Heat resistance: left in a hot air dryer at 110 ° C. for 360 hours, visually observed for changes in coating appearance, ○ when no peeling or cracking is seen, ○ when peeling or cracking is seen .
-Humidity and heat resistance: After standing in a constant temperature and humidity machine at 50 ° C. and 95% for 360 hours, an adhesion test was carried out and evaluated in the same manner as the adhesion test.

  -Weather resistance: 1 cycle using SUV (Iwasaki Electric Eye Super UV Tester UV Fluorescent Lamp Weather Meter), UV irradiation time 20 hours (black panel temperature 63 ° C), wet 4 hours (atmosphere temperature 50 ° C, humidity 95%) As follows, the change in the appearance of the film after 20 cycles was visually observed.

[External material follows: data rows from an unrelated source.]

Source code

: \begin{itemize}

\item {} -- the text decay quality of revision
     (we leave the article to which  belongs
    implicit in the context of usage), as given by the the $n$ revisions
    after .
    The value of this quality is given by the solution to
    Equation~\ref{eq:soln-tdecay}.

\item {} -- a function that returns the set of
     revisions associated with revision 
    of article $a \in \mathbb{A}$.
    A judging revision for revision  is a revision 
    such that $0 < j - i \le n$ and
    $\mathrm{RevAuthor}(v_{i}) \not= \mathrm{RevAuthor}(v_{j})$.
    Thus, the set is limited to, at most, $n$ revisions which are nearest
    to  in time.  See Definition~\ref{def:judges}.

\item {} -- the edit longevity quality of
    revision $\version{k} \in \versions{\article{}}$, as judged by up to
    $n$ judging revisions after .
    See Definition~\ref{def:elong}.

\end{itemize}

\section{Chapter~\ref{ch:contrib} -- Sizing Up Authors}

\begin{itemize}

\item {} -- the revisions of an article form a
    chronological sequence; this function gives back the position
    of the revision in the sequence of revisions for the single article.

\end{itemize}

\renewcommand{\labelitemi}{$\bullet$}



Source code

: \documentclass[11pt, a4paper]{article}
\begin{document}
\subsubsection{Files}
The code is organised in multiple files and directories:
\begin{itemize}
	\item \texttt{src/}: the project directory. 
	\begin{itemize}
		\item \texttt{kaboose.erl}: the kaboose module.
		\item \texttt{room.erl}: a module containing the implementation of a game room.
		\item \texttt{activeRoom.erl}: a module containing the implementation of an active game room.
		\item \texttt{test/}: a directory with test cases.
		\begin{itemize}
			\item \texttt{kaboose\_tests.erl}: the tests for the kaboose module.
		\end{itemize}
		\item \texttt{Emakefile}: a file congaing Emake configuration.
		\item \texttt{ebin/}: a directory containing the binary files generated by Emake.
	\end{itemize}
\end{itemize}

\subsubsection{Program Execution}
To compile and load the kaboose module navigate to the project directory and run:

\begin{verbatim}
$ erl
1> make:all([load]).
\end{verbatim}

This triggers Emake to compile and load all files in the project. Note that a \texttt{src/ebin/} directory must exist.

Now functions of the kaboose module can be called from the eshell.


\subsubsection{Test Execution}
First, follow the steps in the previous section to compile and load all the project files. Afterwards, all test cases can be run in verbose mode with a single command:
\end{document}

In addition, each symbol in Table 2 was used in the following meaning.
PE3A: Pentaerythritol triacrylate
TAIC: Tris (2-acryloyloxyethyl) isocyanurate
NPGDA: Neopentyl glycol diacrylate
IPA-ST: Organo silica sol (30% solution) manufactured by Nissan Chemical Co., Ltd.
UVA1: Triazine ultraviolet absorber
Ciba Specialty Chemicals: TINUVIN400
UVA2: Benzotriazole ultraviolet absorber
Ciba Specialty Chemicals: TINUVIN213
HALS1: hindered amine light stabilizer
Sankyo LS765
HALS2: hindered amine light stabilizer
Ciba Specialty Chemicals: TINUVIN123
PI1: manufactured by Ciba Specialty Chemicals: Irgacure 184
Silicone resin: Momentive Performance Materials
Tosgard 510 (solids concentration 20.5%)
PGM: Propylene glycol monomethyl ether

表２の結果から、本発明の樹脂層を有する積層体は耐摩耗性が高いだけでなく、同時に密着性、耐熱性、耐湿熱性、耐候性も優れたものとなることが分かる。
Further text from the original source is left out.